Rafael Gray and Ari Rossner work on beauty as a cultural institution, adding to the task of the “beauty” photographer a distance from which to analyze this normative culture.
In both cases, this distancing is achieved through painting, i.e., to the act of freezing or selecting a figure subject to the diktats of seduction, they respond with the freedom of the pictorial gesture, often violent or deliberately “coarse”.
The initial function of fashion or beauty photography is to meticulously sanitize the body. The aim is to remove the flesh, leaving only its ideal – and with it the ideals that will be indiscriminately associated with it: the ideal of youth, desire, luxury, etc…. These ideals are utopias, necessarily out of reach, since it is by erasing what flesh contains of reality, its substance, that they can flourish.
Rafael Gray and Ari Rossner’s jets of paint or ink take on the role of a second skin. They invade these perfect faces and bodies, adding instinctive gesture to their statuesque eroticism, and material and texture to their smooth sensuality. The original intentions, their utilitarian process, are then revealed and finally disturbed. In the erasure of their features, and the loss of representational reference points, these intentions are transformed into a search that is as much sensory as it is critical.

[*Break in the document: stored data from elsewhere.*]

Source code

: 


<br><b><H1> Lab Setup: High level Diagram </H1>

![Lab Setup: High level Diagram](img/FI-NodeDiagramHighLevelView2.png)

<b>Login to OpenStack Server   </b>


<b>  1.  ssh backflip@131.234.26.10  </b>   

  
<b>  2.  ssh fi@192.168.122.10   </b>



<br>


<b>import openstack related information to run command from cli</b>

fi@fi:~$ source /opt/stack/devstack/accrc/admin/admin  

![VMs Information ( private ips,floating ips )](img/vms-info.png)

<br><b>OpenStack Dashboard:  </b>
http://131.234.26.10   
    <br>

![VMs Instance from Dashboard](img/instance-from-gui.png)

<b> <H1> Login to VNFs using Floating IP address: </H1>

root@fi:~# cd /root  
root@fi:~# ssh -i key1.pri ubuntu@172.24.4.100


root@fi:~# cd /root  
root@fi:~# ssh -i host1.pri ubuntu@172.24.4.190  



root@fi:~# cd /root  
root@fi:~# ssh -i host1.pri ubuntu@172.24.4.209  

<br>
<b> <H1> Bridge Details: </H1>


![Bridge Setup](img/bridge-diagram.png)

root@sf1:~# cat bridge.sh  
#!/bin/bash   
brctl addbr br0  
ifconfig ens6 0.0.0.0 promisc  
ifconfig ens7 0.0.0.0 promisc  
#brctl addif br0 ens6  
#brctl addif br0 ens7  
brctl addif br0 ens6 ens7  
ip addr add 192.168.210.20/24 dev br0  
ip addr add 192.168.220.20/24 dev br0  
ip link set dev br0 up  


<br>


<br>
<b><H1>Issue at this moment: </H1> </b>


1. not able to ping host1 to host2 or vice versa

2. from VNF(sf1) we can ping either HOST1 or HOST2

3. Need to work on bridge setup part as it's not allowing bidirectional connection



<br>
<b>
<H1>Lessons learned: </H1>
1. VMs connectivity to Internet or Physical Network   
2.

Hijacking the photographic process is at the very heart of Ari Rossner’s approach. In the printing industry, the process of transferring an image to paper involves the transfer of an offset (aluminum) plate. He interrupts this production chain to focus on the ink- and paint-coated plate – the usual residue of industrial processing – and uses it as the definitive support for his image, which he then reworks.
The effect of this technique, which at first glance consists of a mastery of chance, is that of a new breath of life. For Ari Rossner, beauty seems to be linked to incompleteness, to the unexpected, to what at last, in his cold fashion prints, appeals to an all-too-human fragility. And it is through this that his photographs breathe, and are embodied as if they were the structure of a body waiting for a skin to articulate itself.

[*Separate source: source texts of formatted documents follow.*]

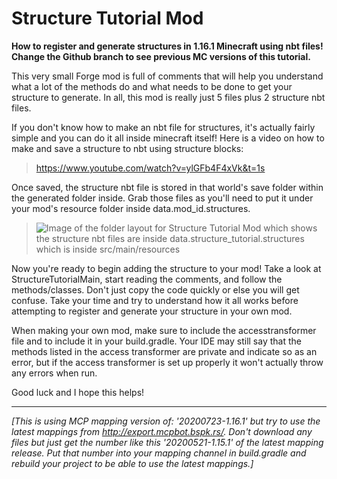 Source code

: # Structure Tutorial Mod
**How to register and generate structures in 1.16.1 Minecraft using nbt files! Change the Github branch to see previous MC versions of this tutorial.**
 
 This very small Forge mod is full of comments that will help you understand what a lot of the methods do and what needs to be done to get your structure to generate. In all, this mod is really just 5 files plus 2 structure nbt files.  

If you don't know how to make an nbt file for structures, it's actually fairly simple and you can do it all inside minecraft itself! Here is a video on how to make and save a structure to nbt using structure blocks: 
>https://www.youtube.com/watch?v=ylGFb4F4xVk&t=1s 

Once saved, the structure nbt file is stored in that world's save folder within the generated folder inside. Grab those files as you'll need to put it under your mod's resource folder inside data.mod_id.structures.
>![Image of the folder layout for Structure Tutorial Mod which shows the structure nbt files are inside data.structure_tutorial.structures which is inside src/main/resources](https://i.imgur.com/hNZoCql.png)

Now you're ready to begin adding the structure to your mod! Take a look at StructureTutorialMain, start reading the comments, and follow the methods/classes. Don't just copy the code quickly or else you will get confuse. Take your time and try to understand how it all works before attempting to register and generate your structure in your own mod.

When making your own mod, make sure to include the accesstransformer file and to include it in your build.gradle. Your IDE may still say that the methods listed in the access transformer are private and indicate so as an error, but if the access transformer is set up properly it won't actually throw any errors when run.

Good luck and I hope this helps!

------------------

_[This is using MCP mapping version of: '20200723-1.16.1' but try to use the latest_
 _mappings from http://export.mcpbot.bspk.rs/. Don't download any files but just_
 _get the number like this '20200521-1.15.1' of the latest mapping release._
 _Put that number into your mapping channel in build.gradle and rebuild your project_
 _to be able to use the latest mappings.]_
 
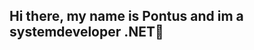 ## Hi there, my name is Pontus and im a systemdeveloper .NET👋

<!--

- 🔭 I’m currently working on the Staffan App
- 🌱 I’m currently learning XAML and MAUI
- 👯 I’m looking to collaborate on cool projects

-->
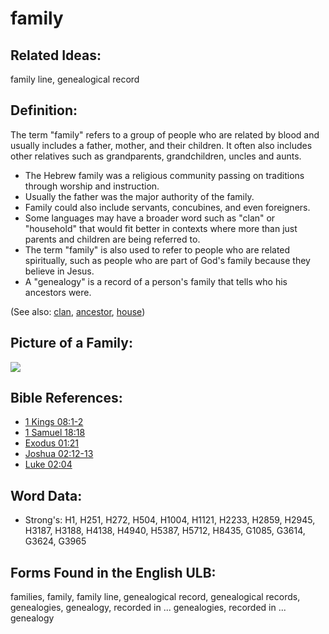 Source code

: # family
## Related Ideas:

family line, genealogical record



## Definition:

The term "family" refers to a group of people who are related by blood and usually includes a father, mother, and their children. It often also includes other relatives such as grandparents, grandchildren, uncles and aunts.

* The Hebrew family was a religious community passing on traditions through worship and instruction.
* Usually the father was the major authority of the family.
* Family could also include servants, concubines, and even foreigners.
* Some languages may have a broader word such as "clan" or "household" that would fit better in contexts where more than just parents and children are being referred to.
* The term "family" is also used to refer to people who are related spiritually, such as people who are part of God's family because they believe in Jesus.
* A "genealogy" is a record of a person's family that tells who his ancestors were.

(See also: [clan](../other/clan.md), [ancestor](../other/father.md), [house](../other/house.md))

## Picture of a Family:

<a href="https://content.bibletranslationtools.org/WycliffeAssociates/en_tw/raw/branch/master/PNGs/f/Family.png"><img src="https://content.bibletranslationtools.org/WycliffeAssociates/en_tw/raw/branch/master/PNGs/f/Family.png" ></a>

## Bible References:

* [1 Kings 08:1-2](rc://en/tn/help/1ki/08/01)
* [1 Samuel 18:18](rc://en/tn/help/1sa/18/18)
* [Exodus 01:21](rc://en/tn/help/exo/01/21)
* [Joshua 02:12-13](rc://en/tn/help/jos/02/12)
* [Luke 02:04](rc://en/tn/help/luk/02/04)

## Word Data:

* Strong's: H1, H251, H272, H504, H1004, H1121, H2233, H2859, H2945, H3187, H3188, H4138, H4940, H5387, H5712, H8435, G1085, G3614, G3624, G3965

## Forms Found in the English ULB:

families, family, family line, genealogical record, genealogical records, genealogies, genealogy, recorded in ... genealogies, recorded in ... genealogy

Alongside Ari Rossner’s pictorial outlet, Rafael Gray approaches his compositions with the aim of elaborating a whole iconography of signs. They function like a game of associations, on different levels: firstly, the images themselves, then the traces of paint he adds, which still bear witness to his excursion into street art. These associations re-read the posters and press photos he has picked up on his travels, this time taking in their attractive faces and, through the use of silkscreen, modulating their registers ad infinitum.
His choice of silk-screen printing raises questions about beauty as mass production. His “3 Graces” series, for example, experiments with the faces of 3 women whose features Rafael Gray simplifies to retain only their main seductive assets, and which acrylic adorns to take them from gentleness to violence, from erotic mystery to indifference. They are a standard of beauty that, from the same, never ceases to become other.
Last but not least, the sign appears in the traces left by the spray can. As in graffiti, these traces seem to contain a discourse (advertising?), a signature whose meaning is unknown. In the “2 photogrammes de Marie” series, they confront their rough texture, lines and directions with Marie’s body, which thus becomes a “banner”. But, like Ari Rossner, Rafael Gray only suggests a critical statement that he does not formulate, preferring to use poetry to extract its roots.
Curating : Hannibal Volkoff
Exhibition from November 22, 2011 to January 17, 2012
Opening November 22 from 6 to 9 p.m.
Galerie Hors-Champs
13 rue de Thorigny 75003 Paris
06 66 87 83 05
06 64 11 17 41
Cette publication est également disponible en : Français (French)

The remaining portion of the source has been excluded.